Requirement: Below are records; reproduce exactly the lines from the one that has "independently of the" through the one that has "the main concern", ends included, and nothing more.

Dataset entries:

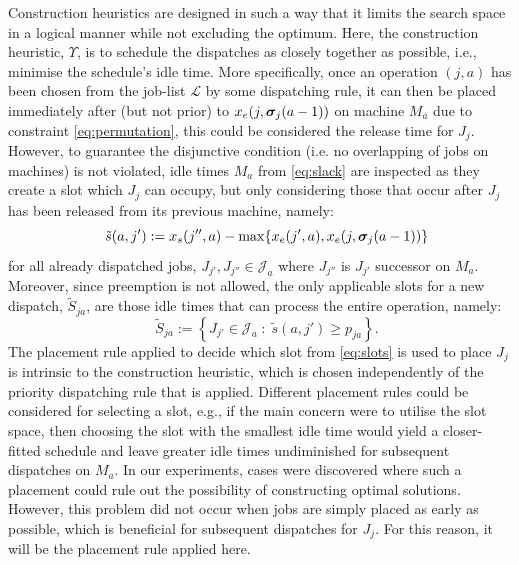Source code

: \documentclass[twocolumn]{svjour3}
\begin{document}
Construction heuristics are designed in such a way that it limits the search 
space in a logical manner while not excluding the optimum. Here, the 
construction heuristic, $\Upsilon$, is to schedule the dispatches as closely 
together as possible, i.e., minimise the schedule's idle time. 
More specifically, once an operation $(j,a)$ has been chosen from the job-list 
$\mathcal{L}$ by some dispatching rule, it can then be placed immediately after 
(but not prior) to $x_e(j,\bm \sigma_j(a-1))$ on machine $M_a$ due to constraint 
\cref{eq:permutation}, this could be considered the release time for $J_j$. 
However, to guarantee the disjunctive condition (i.e. no overlapping of jobs on 
machines) is not violated, idle times $M_a$ from \cref{eq:slack} are inspected 
as they create a slot which $J_j$ can occupy, but only considering those that 
occur after $J_j$ has been released from its previous machine, namely:
\begin{equation}\quad
\tilde{s}(a,j'):= x_s(j'',a)-\max\{x_e(j',a),x_e(j,\bm \sigma_j(a-1))\} 
\end{equation}
for all already dispatched jobs, $J_{j'},J_{j''}\in \mathcal{J}_a$ where 
$J_{j''}$ is $J_{j'}$ successor on $M_a$. Moreover, since preemption is not 
allowed, the only applicable slots for a new dispatch, $\tilde{S}_{ja}$, are 
those idle times that can process the entire operation, namely:
\begin{equation}\quad
\tilde{S}_{ja} := 
\left\{J_{j'}\in \mathcal{J}_a \;:\; \tilde{s}(a,j')\geq p_{ja} \right\}
\label{eq:slots}. \end{equation} 
The placement rule applied to decide which slot from \cref{eq:slots} is used to 
place $J_j$ is intrinsic to the construction heuristic, which is chosen 
independently of the priority dispatching rule that is applied. 
Different placement rules could be considered for selecting a slot, e.g., if 
the main concern were to utilise the slot space, then choosing the slot with 
the smallest idle time would yield a closer-fitted schedule and leave greater 
idle times undiminished for subsequent dispatches on $M_a$.
In our experiments, cases were discovered where such a placement could rule out 
the possibility of constructing optimal solutions.
However, this problem did not occur when jobs are simply placed as early as 
possible, which is beneficial for subsequent dispatches for $J_j$. 
For this reason, it will be the placement rule applied here.
\end{document}
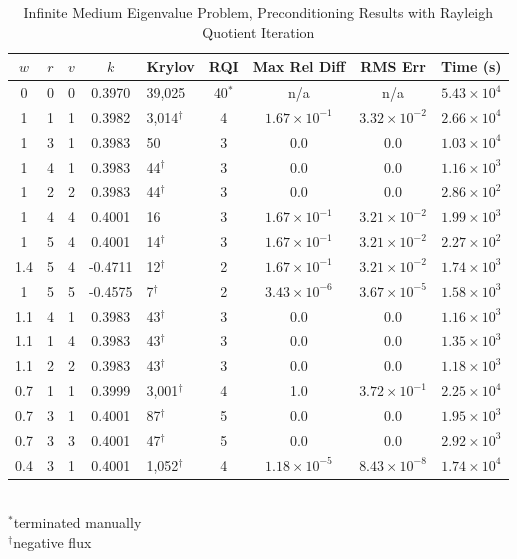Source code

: \begin{table}[!h]
\caption{Infinite Medium Eigenvalue Problem, Preconditioning Results with Rayleigh Quotient Iteration}
\begin{center}
\begin{tabular}{| c | c | c | c | l | c | c | c | c |}
\hline
$w$ & $r$ & $v$ & $k$ & Krylov & RQI & Max Rel Diff & RMS Err & Time (s) \\[0.5ex]
\hline
0    & 0 & 0 & 0.3970 & 39,025              & 40$^{*}$  & n/a & n/a & $5.43 \times 10^{4}$ \\
1    & 1 & 1 & 0.3982 & 3,014$^{\dag}$ & 4 & $1.67 \times 10^{-1}$ & $3.32 \times 10^{-2}$ & $2.66 \times 10^{4}$ \\
1    & 3 & 1 & 0.3983 & 50                     & 3 & 0.0 & 0.0 & $1.03 \times 10^{4}$ \\
1    & 4 & 1 & 0.3983 & 44$^{\dag}$      & 3 & 0.0 & 0.0 & $1.16 \times 10^{3}$ \\
1    & 2 & 2 & 0.3983 & 44$^{\dag}$      & 3 & 0.0 & 0.0 & $2.86 \times 10^{2}$ \\
1    & 4 & 4 & 0.4001 & 16                     & 3 & $1.67 \times 10^{-1}$ & $3.21 \times 10^{-2}$ & $1.99 \times 10^{3}$ \\
1    & 5 & 4 & 0.4001 & 14$^{\dag}$     & 3 & $1.67 \times 10^{-1}$ & $3.21 \times 10^{-2}$ & $2.27 \times 10^{2}$ \\
1.4 & 5 & 4 & -0.4711 & 12$^{\dag}$    & 2 & $1.67 \times 10^{-1}$ & $3.21 \times 10^{-2}$ & $1.74 \times 10^{3}$ \\
1    & 5 & 5 & -0.4575 & 7$^{\dag}$      & 2 & $3.43 \times 10^{-6}$ & $3.67 \times 10^{-5}$ & $1.58 \times 10^{3}$ \\
\hline
1.1 & 4 & 1 & 0.3983 & 43$^{\dag}$      & 3 & 0.0 & 0.0 & $1.16 \times 10^{3}$ \\
1.1 & 1 & 4 & 0.3983 & 43$^{\dag}$      & 3 & 0.0 & 0.0 & $1.35 \times 10^{3}$ \\
1.1 & 2 & 2 & 0.3983 & 43$^{\dag}$      & 3 & 0.0 & 0.0 & $1.18 \times 10^{3}$ \\
\hline
0.7 & 1 & 1 & 0.3999 & 3,001$^{\dag}$ & 4 & 1.0 & $3.72 \times 10^{-1}$ & $2.25 \times 10^{4}$ \\
0.7 & 3 & 1 & 0.4001 & 87$^{\dag}$      & 5 & 0.0 & 0.0 & $1.95 \times 10^{3}$ \\
0.7 & 3 & 3 & 0.4001 & 47$^{\dag}$      & 5 & 0.0 & 0.0 & $2.92 \times 10^{3}$ \\
0.4 & 3 & 1 & 0.4001 & 1,052$^{\dag}$ & 4 & $1.18 \times 10^{-5}$ & $8.43 \times 10^{-8}$      & $1.74 \times 10^{4}$ \\
\hline 
\end{tabular}\\
$^{*}$terminated manually\\
$^{\dag}$negative flux
\end{center}
\label{table:impi RQI}
\end{table}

Response to this exercise:
independently of the priority dispatching rule that is applied. 
Different placement rules could be considered for selecting a slot, e.g., if 
the main concern were to utilise the slot space, then choosing the slot with 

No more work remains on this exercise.